BEGIN Record extracts

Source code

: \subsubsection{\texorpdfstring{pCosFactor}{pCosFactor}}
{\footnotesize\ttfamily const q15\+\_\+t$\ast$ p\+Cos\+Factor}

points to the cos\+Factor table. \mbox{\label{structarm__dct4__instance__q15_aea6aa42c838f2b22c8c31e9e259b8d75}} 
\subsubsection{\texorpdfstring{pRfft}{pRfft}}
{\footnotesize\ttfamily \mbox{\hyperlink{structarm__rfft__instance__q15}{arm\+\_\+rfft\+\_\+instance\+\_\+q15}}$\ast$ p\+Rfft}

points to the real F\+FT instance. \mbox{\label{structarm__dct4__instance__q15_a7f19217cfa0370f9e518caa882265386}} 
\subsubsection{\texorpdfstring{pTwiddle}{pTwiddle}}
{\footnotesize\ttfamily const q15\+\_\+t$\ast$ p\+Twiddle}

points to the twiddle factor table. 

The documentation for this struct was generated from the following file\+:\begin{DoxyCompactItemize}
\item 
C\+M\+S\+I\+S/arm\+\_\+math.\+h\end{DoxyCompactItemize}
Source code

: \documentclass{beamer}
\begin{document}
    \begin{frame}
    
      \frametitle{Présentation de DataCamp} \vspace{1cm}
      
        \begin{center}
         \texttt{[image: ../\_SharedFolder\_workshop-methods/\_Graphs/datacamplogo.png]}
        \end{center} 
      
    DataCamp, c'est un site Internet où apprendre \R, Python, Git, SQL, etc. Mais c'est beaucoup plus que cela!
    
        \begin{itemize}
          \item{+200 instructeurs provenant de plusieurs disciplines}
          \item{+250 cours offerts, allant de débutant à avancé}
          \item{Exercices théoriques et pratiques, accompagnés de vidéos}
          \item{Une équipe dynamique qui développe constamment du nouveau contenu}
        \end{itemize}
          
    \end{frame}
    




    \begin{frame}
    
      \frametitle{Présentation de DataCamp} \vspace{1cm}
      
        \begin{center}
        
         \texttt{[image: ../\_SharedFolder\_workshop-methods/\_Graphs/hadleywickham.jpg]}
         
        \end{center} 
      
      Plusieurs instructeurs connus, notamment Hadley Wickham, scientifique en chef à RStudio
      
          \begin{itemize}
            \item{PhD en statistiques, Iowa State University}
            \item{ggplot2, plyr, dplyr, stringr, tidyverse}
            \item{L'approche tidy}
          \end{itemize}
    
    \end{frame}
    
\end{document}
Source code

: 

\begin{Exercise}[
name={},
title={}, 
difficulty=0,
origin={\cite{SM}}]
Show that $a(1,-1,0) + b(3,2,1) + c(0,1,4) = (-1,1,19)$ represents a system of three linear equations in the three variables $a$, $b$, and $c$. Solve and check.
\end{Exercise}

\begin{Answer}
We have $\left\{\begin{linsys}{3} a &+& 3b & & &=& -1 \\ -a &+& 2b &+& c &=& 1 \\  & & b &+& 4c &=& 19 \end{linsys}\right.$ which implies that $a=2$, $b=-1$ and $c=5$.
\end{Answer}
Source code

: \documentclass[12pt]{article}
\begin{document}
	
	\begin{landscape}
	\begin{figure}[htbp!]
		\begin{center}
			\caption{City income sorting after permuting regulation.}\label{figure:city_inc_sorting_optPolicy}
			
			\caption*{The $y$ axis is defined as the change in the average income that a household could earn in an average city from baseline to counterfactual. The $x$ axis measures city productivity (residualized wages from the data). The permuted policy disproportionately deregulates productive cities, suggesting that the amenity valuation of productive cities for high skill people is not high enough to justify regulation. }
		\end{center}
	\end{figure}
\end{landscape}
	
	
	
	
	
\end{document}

END Record extracts

To do:
The answer must be one number: how many lines in the records above contain "table".

Solution to the exercise:
2